*** Available data ***

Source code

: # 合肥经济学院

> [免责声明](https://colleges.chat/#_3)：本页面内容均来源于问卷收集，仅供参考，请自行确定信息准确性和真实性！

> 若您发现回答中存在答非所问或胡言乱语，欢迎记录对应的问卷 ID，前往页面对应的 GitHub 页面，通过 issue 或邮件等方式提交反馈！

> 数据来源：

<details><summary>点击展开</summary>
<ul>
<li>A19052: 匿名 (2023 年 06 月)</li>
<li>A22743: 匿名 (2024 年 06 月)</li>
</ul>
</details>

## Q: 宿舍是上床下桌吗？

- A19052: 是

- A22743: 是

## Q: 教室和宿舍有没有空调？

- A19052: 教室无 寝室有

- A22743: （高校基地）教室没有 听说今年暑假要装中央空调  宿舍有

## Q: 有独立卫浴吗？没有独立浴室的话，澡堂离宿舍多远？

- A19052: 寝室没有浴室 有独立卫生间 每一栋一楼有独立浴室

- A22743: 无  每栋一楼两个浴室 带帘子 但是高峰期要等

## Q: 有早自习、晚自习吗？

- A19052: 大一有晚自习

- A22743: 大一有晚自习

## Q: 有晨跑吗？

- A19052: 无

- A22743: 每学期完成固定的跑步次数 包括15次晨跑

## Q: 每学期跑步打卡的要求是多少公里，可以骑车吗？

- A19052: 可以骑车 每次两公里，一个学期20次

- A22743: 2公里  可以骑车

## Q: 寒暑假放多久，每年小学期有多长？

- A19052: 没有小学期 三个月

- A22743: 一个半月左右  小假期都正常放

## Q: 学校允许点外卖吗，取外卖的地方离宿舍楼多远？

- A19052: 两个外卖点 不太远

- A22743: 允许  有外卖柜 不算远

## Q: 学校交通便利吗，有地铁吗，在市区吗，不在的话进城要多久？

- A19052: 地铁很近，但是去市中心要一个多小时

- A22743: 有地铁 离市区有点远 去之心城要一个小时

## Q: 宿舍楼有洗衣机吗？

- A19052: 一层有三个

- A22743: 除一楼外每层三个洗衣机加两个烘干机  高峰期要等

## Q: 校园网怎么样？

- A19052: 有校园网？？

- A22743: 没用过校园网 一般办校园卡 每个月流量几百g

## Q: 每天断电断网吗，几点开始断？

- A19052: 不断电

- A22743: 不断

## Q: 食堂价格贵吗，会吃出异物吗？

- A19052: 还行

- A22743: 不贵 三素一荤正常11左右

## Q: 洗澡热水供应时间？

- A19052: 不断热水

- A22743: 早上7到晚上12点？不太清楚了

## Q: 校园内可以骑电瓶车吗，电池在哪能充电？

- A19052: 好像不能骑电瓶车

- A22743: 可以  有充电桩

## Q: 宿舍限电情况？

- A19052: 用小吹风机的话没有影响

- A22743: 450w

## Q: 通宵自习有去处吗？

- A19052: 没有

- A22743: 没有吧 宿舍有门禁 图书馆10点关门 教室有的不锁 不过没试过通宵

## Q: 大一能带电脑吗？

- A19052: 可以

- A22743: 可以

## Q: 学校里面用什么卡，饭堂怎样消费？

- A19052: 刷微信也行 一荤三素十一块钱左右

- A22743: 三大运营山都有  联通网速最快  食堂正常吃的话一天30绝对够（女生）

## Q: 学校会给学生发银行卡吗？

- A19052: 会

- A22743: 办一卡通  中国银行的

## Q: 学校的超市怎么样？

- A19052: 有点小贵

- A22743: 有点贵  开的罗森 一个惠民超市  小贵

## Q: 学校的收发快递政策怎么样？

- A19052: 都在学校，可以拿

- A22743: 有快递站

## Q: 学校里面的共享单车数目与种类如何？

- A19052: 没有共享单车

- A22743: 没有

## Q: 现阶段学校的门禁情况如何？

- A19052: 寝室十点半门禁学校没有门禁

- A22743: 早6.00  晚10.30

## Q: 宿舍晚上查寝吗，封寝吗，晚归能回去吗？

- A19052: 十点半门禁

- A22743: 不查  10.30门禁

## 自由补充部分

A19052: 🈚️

*** End of Available data ***

> [Task]
Print every entry exactly.

> [Answer to this task]
Source code

: # 合肥经济学院

> [免责声明](https://colleges.chat/#_3)：本页面内容均来源于问卷收集，仅供参考，请自行确定信息准确性和真实性！

> 若您发现回答中存在答非所问或胡言乱语，欢迎记录对应的问卷 ID，前往页面对应的 GitHub 页面，通过 issue 或邮件等方式提交反馈！

> 数据来源：

<details><summary>点击展开</summary>
<ul>
<li>A19052: 匿名 (2023 年 06 月)</li>
<li>A22743: 匿名 (2024 年 06 月)</li>
</ul>
</details>

## Q: 宿舍是上床下桌吗？

- A19052: 是

- A22743: 是

## Q: 教室和宿舍有没有空调？

- A19052: 教室无 寝室有

- A22743: （高校基地）教室没有 听说今年暑假要装中央空调  宿舍有

## Q: 有独立卫浴吗？没有独立浴室的话，澡堂离宿舍多远？

- A19052: 寝室没有浴室 有独立卫生间 每一栋一楼有独立浴室

- A22743: 无  每栋一楼两个浴室 带帘子 但是高峰期要等

## Q: 有早自习、晚自习吗？

- A19052: 大一有晚自习

- A22743: 大一有晚自习

## Q: 有晨跑吗？

- A19052: 无

- A22743: 每学期完成固定的跑步次数 包括15次晨跑

## Q: 每学期跑步打卡的要求是多少公里，可以骑车吗？

- A19052: 可以骑车 每次两公里，一个学期20次

- A22743: 2公里  可以骑车

## Q: 寒暑假放多久，每年小学期有多长？

- A19052: 没有小学期 三个月

- A22743: 一个半月左右  小假期都正常放

## Q: 学校允许点外卖吗，取外卖的地方离宿舍楼多远？

- A19052: 两个外卖点 不太远

- A22743: 允许  有外卖柜 不算远

## Q: 学校交通便利吗，有地铁吗，在市区吗，不在的话进城要多久？

- A19052: 地铁很近，但是去市中心要一个多小时

- A22743: 有地铁 离市区有点远 去之心城要一个小时

## Q: 宿舍楼有洗衣机吗？

- A19052: 一层有三个

- A22743: 除一楼外每层三个洗衣机加两个烘干机  高峰期要等

## Q: 校园网怎么样？

- A19052: 有校园网？？

- A22743: 没用过校园网 一般办校园卡 每个月流量几百g

## Q: 每天断电断网吗，几点开始断？

- A19052: 不断电

- A22743: 不断

## Q: 食堂价格贵吗，会吃出异物吗？

- A19052: 还行

- A22743: 不贵 三素一荤正常11左右

## Q: 洗澡热水供应时间？

- A19052: 不断热水

- A22743: 早上7到晚上12点？不太清楚了

## Q: 校园内可以骑电瓶车吗，电池在哪能充电？

- A19052: 好像不能骑电瓶车

- A22743: 可以  有充电桩

## Q: 宿舍限电情况？

- A19052: 用小吹风机的话没有影响

- A22743: 450w

## Q: 通宵自习有去处吗？

- A19052: 没有

- A22743: 没有吧 宿舍有门禁 图书馆10点关门 教室有的不锁 不过没试过通宵

## Q: 大一能带电脑吗？

- A19052: 可以

- A22743: 可以

## Q: 学校里面用什么卡，饭堂怎样消费？

- A19052: 刷微信也行 一荤三素十一块钱左右

- A22743: 三大运营山都有  联通网速最快  食堂正常吃的话一天30绝对够（女生）

## Q: 学校会给学生发银行卡吗？

- A19052: 会

- A22743: 办一卡通  中国银行的

## Q: 学校的超市怎么样？

- A19052: 有点小贵

- A22743: 有点贵  开的罗森 一个惠民超市  小贵

## Q: 学校的收发快递政策怎么样？

- A19052: 都在学校，可以拿

- A22743: 有快递站

## Q: 学校里面的共享单车数目与种类如何？

- A19052: 没有共享单车

- A22743: 没有

## Q: 现阶段学校的门禁情况如何？

- A19052: 寝室十点半门禁学校没有门禁

- A22743: 早6.00  晚10.30

## Q: 宿舍晚上查寝吗，封寝吗，晚归能回去吗？

- A19052: 十点半门禁

- A22743: 不查  10.30门禁

## 自由补充部分

A19052: 🈚️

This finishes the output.